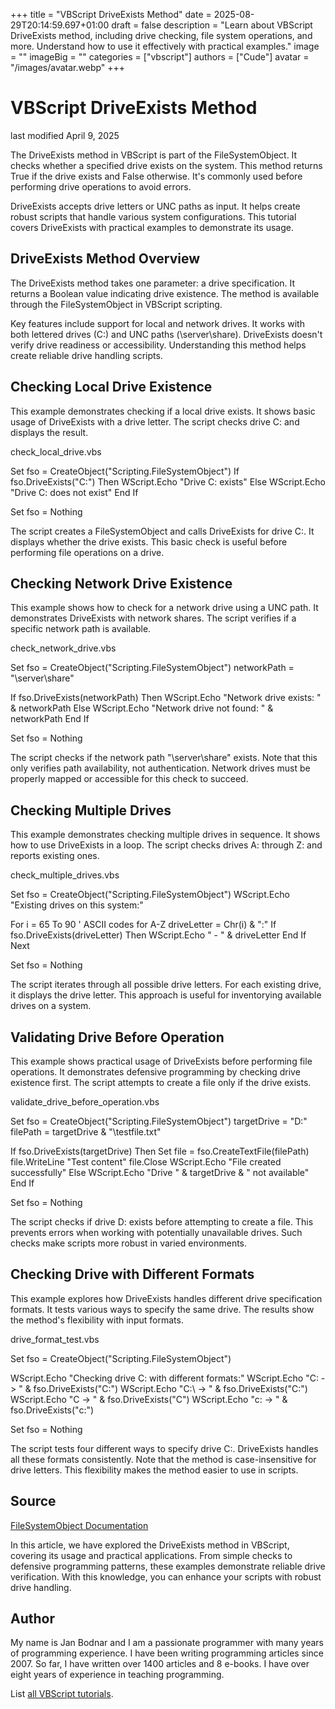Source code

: +++
title = "VBScript DriveExists Method"
date = 2025-08-29T20:14:59.697+01:00
draft = false
description = "Learn about VBScript DriveExists method, including drive checking, file system operations, and more. Understand how to use it effectively with practical examples."
image = ""
imageBig = ""
categories = ["vbscript"]
authors = ["Cude"]
avatar = "/images/avatar.webp"
+++

# VBScript DriveExists Method

last modified April 9, 2025

The DriveExists method in VBScript is part of the
FileSystemObject. It checks whether a specified drive exists on the
system. This method returns True if the drive exists and False otherwise. It's
commonly used before performing drive operations to avoid errors.

DriveExists accepts drive letters or UNC paths as input. It helps
create robust scripts that handle various system configurations. This tutorial
covers DriveExists with practical examples to demonstrate its usage.

## DriveExists Method Overview

The DriveExists method takes one parameter: a drive specification.
It returns a Boolean value indicating drive existence. The method is available
through the FileSystemObject in VBScript scripting.

Key features include support for local and network drives. It works with both
lettered drives (C:) and UNC paths (\\server\share). DriveExists
doesn't verify drive readiness or accessibility. Understanding this method helps
create reliable drive handling scripts.

## Checking Local Drive Existence

This example demonstrates checking if a local drive exists. It shows basic usage
of DriveExists with a drive letter. The script checks drive C: and
displays the result.

check_local_drive.vbs
  

Set fso = CreateObject("Scripting.FileSystemObject")
If fso.DriveExists("C:") Then
    WScript.Echo "Drive C: exists"
Else
    WScript.Echo "Drive C: does not exist"
End If

Set fso = Nothing

The script creates a FileSystemObject and calls
DriveExists for drive C:. It displays whether the drive exists.
This basic check is useful before performing file operations on a drive.

## Checking Network Drive Existence

This example shows how to check for a network drive using a UNC path. It
demonstrates DriveExists with network shares. The script verifies
if a specific network path is available.

check_network_drive.vbs
  

Set fso = CreateObject("Scripting.FileSystemObject")
networkPath = "\\server\share"

If fso.DriveExists(networkPath) Then
    WScript.Echo "Network drive exists: " &amp; networkPath
Else
    WScript.Echo "Network drive not found: " &amp; networkPath
End If

Set fso = Nothing

The script checks if the network path "\\server\share" exists. Note that this
only verifies path availability, not authentication. Network drives must be
properly mapped or accessible for this check to succeed.

## Checking Multiple Drives

This example demonstrates checking multiple drives in sequence. It shows how to
use DriveExists in a loop. The script checks drives A: through Z:
and reports existing ones.

check_multiple_drives.vbs
  

Set fso = CreateObject("Scripting.FileSystemObject")
WScript.Echo "Existing drives on this system:"

For i = 65 To 90 ' ASCII codes for A-Z
    driveLetter = Chr(i) &amp; ":"
    If fso.DriveExists(driveLetter) Then
        WScript.Echo " - " &amp; driveLetter
    End If
Next

Set fso = Nothing

The script iterates through all possible drive letters. For each existing drive,
it displays the drive letter. This approach is useful for inventorying available
drives on a system.

## Validating Drive Before Operation

This example shows practical usage of DriveExists before performing
file operations. It demonstrates defensive programming by checking drive
existence first. The script attempts to create a file only if the drive exists.

validate_drive_before_operation.vbs
  

Set fso = CreateObject("Scripting.FileSystemObject")
targetDrive = "D:"
filePath = targetDrive &amp; "\testfile.txt"

If fso.DriveExists(targetDrive) Then
    Set file = fso.CreateTextFile(filePath)
    file.WriteLine "Test content"
    file.Close
    WScript.Echo "File created successfully"
Else
    WScript.Echo "Drive " &amp; targetDrive &amp; " not available"
End If

Set fso = Nothing

The script checks if drive D: exists before attempting to create a file. This
prevents errors when working with potentially unavailable drives. Such checks
make scripts more robust in varied environments.

## Checking Drive with Different Formats

This example explores how DriveExists handles different drive
specification formats. It tests various ways to specify the same drive. The
results show the method's flexibility with input formats.

drive_format_test.vbs
  

Set fso = CreateObject("Scripting.FileSystemObject")

WScript.Echo "Checking drive C: with different formats:"
WScript.Echo "C:    -&gt; " &amp; fso.DriveExists("C:")
WScript.Echo "C:\   -&gt; " &amp; fso.DriveExists("C:\")
WScript.Echo "C     -&gt; " &amp; fso.DriveExists("C")
WScript.Echo "c:    -&gt; " &amp; fso.DriveExists("c:")

Set fso = Nothing

The script tests four different ways to specify drive C:. DriveExists
handles all these formats consistently. Note that the method is case-insensitive
for drive letters. This flexibility makes the method easier to use in scripts.

## Source

[FileSystemObject Documentation](https://learn.microsoft.com/en-us/previous-versions/windows/internet-explorer/ie-developer/scripting-articles/6kxy1a51(v=vs.84))

In this article, we have explored the DriveExists method in VBScript,
covering its usage and practical applications. From simple checks to defensive
programming patterns, these examples demonstrate reliable drive verification.
With this knowledge, you can enhance your scripts with robust drive handling.

## Author

My name is Jan Bodnar and I am a passionate programmer with many years of
programming experience. I have been writing programming articles since 2007. So
far, I have written over 1400 articles and 8 e-books. I have over eight years of
experience in teaching programming.

List [all VBScript tutorials](/vbscript/).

━━━━━━━━━━━━━━━━━━━━━━━━━━━━━━

§ **Your instructions**
Set the records down again word for word; the pictures stay out.

§ **Solved problem**
Source code

: +++
title = "VBScript DriveExists Method"
date = 2025-08-29T20:14:59.697+01:00
draft = false
description = "Learn about VBScript DriveExists method, including drive checking, file system operations, and more. Understand how to use it effectively with practical examples."
image = ""
imageBig = ""
categories = ["vbscript"]
authors = ["Cude"]
avatar = "/images/avatar.webp"
+++

# VBScript DriveExists Method

last modified April 9, 2025

The DriveExists method in VBScript is part of the
FileSystemObject. It checks whether a specified drive exists on the
system. This method returns True if the drive exists and False otherwise. It's
commonly used before performing drive operations to avoid errors.

DriveExists accepts drive letters or UNC paths as input. It helps
create robust scripts that handle various system configurations. This tutorial
covers DriveExists with practical examples to demonstrate its usage.

## DriveExists Method Overview

The DriveExists method takes one parameter: a drive specification.
It returns a Boolean value indicating drive existence. The method is available
through the FileSystemObject in VBScript scripting.

Key features include support for local and network drives. It works with both
lettered drives (C:) and UNC paths (\\server\share). DriveExists
doesn't verify drive readiness or accessibility. Understanding this method helps
create reliable drive handling scripts.

## Checking Local Drive Existence

This example demonstrates checking if a local drive exists. It shows basic usage
of DriveExists with a drive letter. The script checks drive C: and
displays the result.

check_local_drive.vbs
  

Set fso = CreateObject("Scripting.FileSystemObject")
If fso.DriveExists("C:") Then
    WScript.Echo "Drive C: exists"
Else
    WScript.Echo "Drive C: does not exist"
End If

Set fso = Nothing

The script creates a FileSystemObject and calls
DriveExists for drive C:. It displays whether the drive exists.
This basic check is useful before performing file operations on a drive.

## Checking Network Drive Existence

This example shows how to check for a network drive using a UNC path. It
demonstrates DriveExists with network shares. The script verifies
if a specific network path is available.

check_network_drive.vbs
  

Set fso = CreateObject("Scripting.FileSystemObject")
networkPath = "\\server\share"

If fso.DriveExists(networkPath) Then
    WScript.Echo "Network drive exists: " &amp; networkPath
Else
    WScript.Echo "Network drive not found: " &amp; networkPath
End If

Set fso = Nothing

The script checks if the network path "\\server\share" exists. Note that this
only verifies path availability, not authentication. Network drives must be
properly mapped or accessible for this check to succeed.

## Checking Multiple Drives

This example demonstrates checking multiple drives in sequence. It shows how to
use DriveExists in a loop. The script checks drives A: through Z:
and reports existing ones.

check_multiple_drives.vbs
  

Set fso = CreateObject("Scripting.FileSystemObject")
WScript.Echo "Existing drives on this system:"

For i = 65 To 90 ' ASCII codes for A-Z
    driveLetter = Chr(i) &amp; ":"
    If fso.DriveExists(driveLetter) Then
        WScript.Echo " - " &amp; driveLetter
    End If
Next

Set fso = Nothing

The script iterates through all possible drive letters. For each existing drive,
it displays the drive letter. This approach is useful for inventorying available
drives on a system.

## Validating Drive Before Operation

This example shows practical usage of DriveExists before performing
file operations. It demonstrates defensive programming by checking drive
existence first. The script attempts to create a file only if the drive exists.

validate_drive_before_operation.vbs
  

Set fso = CreateObject("Scripting.FileSystemObject")
targetDrive = "D:"
filePath = targetDrive &amp; "\testfile.txt"

If fso.DriveExists(targetDrive) Then
    Set file = fso.CreateTextFile(filePath)
    file.WriteLine "Test content"
    file.Close
    WScript.Echo "File created successfully"
Else
    WScript.Echo "Drive " &amp; targetDrive &amp; " not available"
End If

Set fso = Nothing

The script checks if drive D: exists before attempting to create a file. This
prevents errors when working with potentially unavailable drives. Such checks
make scripts more robust in varied environments.

## Checking Drive with Different Formats

This example explores how DriveExists handles different drive
specification formats. It tests various ways to specify the same drive. The
results show the method's flexibility with input formats.

drive_format_test.vbs
  

Set fso = CreateObject("Scripting.FileSystemObject")

WScript.Echo "Checking drive C: with different formats:"
WScript.Echo "C:    -&gt; " &amp; fso.DriveExists("C:")
WScript.Echo "C:\   -&gt; " &amp; fso.DriveExists("C:\")
WScript.Echo "C     -&gt; " &amp; fso.DriveExists("C")
WScript.Echo "c:    -&gt; " &amp; fso.DriveExists("c:")

Set fso = Nothing

The script tests four different ways to specify drive C:. DriveExists
handles all these formats consistently. Note that the method is case-insensitive
for drive letters. This flexibility makes the method easier to use in scripts.

## Source

[FileSystemObject Documentation](https://learn.microsoft.com/en-us/previous-versions/windows/internet-explorer/ie-developer/scripting-articles/6kxy1a51(v=vs.84))

In this article, we have explored the DriveExists method in VBScript,
covering its usage and practical applications. From simple checks to defensive
programming patterns, these examples demonstrate reliable drive verification.
With this knowledge, you can enhance your scripts with robust drive handling.

## Author

My name is Jan Bodnar and I am a passionate programmer with many years of
programming experience. I have been writing programming articles since 2007. So
far, I have written over 1400 articles and 8 e-books. I have over eight years of
experience in teaching programming.

List [all VBScript tutorials](/vbscript/).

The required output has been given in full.